START Material for the task

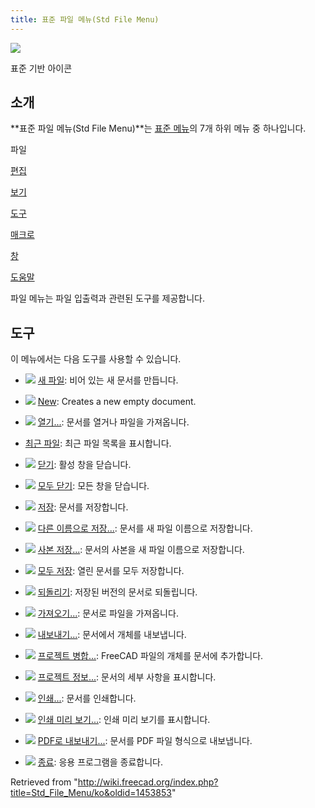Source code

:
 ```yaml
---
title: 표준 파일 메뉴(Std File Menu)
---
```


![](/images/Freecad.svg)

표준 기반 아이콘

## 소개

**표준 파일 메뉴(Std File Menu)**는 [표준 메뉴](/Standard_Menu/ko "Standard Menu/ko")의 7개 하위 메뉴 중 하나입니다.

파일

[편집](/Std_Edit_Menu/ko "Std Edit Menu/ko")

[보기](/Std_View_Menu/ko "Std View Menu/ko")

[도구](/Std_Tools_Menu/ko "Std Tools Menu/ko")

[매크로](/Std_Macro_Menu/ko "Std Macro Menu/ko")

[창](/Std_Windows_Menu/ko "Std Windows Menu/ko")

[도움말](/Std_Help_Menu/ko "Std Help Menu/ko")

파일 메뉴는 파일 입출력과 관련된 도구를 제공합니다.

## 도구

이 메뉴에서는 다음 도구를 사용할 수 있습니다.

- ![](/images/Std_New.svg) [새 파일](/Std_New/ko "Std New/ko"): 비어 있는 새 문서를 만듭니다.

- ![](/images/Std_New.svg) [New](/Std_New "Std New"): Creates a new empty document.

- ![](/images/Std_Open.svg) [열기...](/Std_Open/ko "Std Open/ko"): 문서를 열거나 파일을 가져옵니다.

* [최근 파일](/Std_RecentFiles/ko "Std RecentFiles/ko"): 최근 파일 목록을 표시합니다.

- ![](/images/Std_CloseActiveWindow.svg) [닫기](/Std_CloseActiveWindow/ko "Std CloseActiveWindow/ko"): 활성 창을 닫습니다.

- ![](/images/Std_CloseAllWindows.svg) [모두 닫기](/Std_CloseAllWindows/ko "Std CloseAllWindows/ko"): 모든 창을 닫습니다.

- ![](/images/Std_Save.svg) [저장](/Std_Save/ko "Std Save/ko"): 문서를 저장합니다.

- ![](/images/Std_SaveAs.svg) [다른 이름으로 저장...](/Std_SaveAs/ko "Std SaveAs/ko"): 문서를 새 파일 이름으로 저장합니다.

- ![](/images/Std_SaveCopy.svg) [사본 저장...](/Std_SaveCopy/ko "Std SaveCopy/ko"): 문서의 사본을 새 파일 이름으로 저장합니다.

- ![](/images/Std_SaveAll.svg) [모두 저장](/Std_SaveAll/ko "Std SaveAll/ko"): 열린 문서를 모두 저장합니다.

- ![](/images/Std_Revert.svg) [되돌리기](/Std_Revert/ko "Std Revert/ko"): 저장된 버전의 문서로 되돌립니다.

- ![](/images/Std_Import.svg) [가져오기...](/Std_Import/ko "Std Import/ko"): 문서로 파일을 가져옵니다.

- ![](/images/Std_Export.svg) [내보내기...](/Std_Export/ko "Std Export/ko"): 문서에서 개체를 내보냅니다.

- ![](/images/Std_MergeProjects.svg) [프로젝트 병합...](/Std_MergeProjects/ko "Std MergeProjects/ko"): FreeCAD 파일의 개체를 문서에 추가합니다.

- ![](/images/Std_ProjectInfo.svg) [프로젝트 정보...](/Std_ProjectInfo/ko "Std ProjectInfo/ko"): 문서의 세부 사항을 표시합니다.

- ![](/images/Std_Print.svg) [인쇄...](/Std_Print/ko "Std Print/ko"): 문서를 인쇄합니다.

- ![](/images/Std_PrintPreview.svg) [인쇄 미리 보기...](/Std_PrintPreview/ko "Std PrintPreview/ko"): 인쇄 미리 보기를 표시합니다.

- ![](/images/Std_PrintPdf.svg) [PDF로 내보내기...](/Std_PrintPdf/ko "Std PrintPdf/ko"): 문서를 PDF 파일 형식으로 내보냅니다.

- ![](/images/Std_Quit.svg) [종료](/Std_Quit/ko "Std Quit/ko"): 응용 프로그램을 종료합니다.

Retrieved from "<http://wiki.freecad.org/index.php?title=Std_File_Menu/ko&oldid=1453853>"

END Material for the task

_Aim of the exercise_. Count up the lines above that include the string "표시합니다" and report nothing but that number.

_Response area_. 3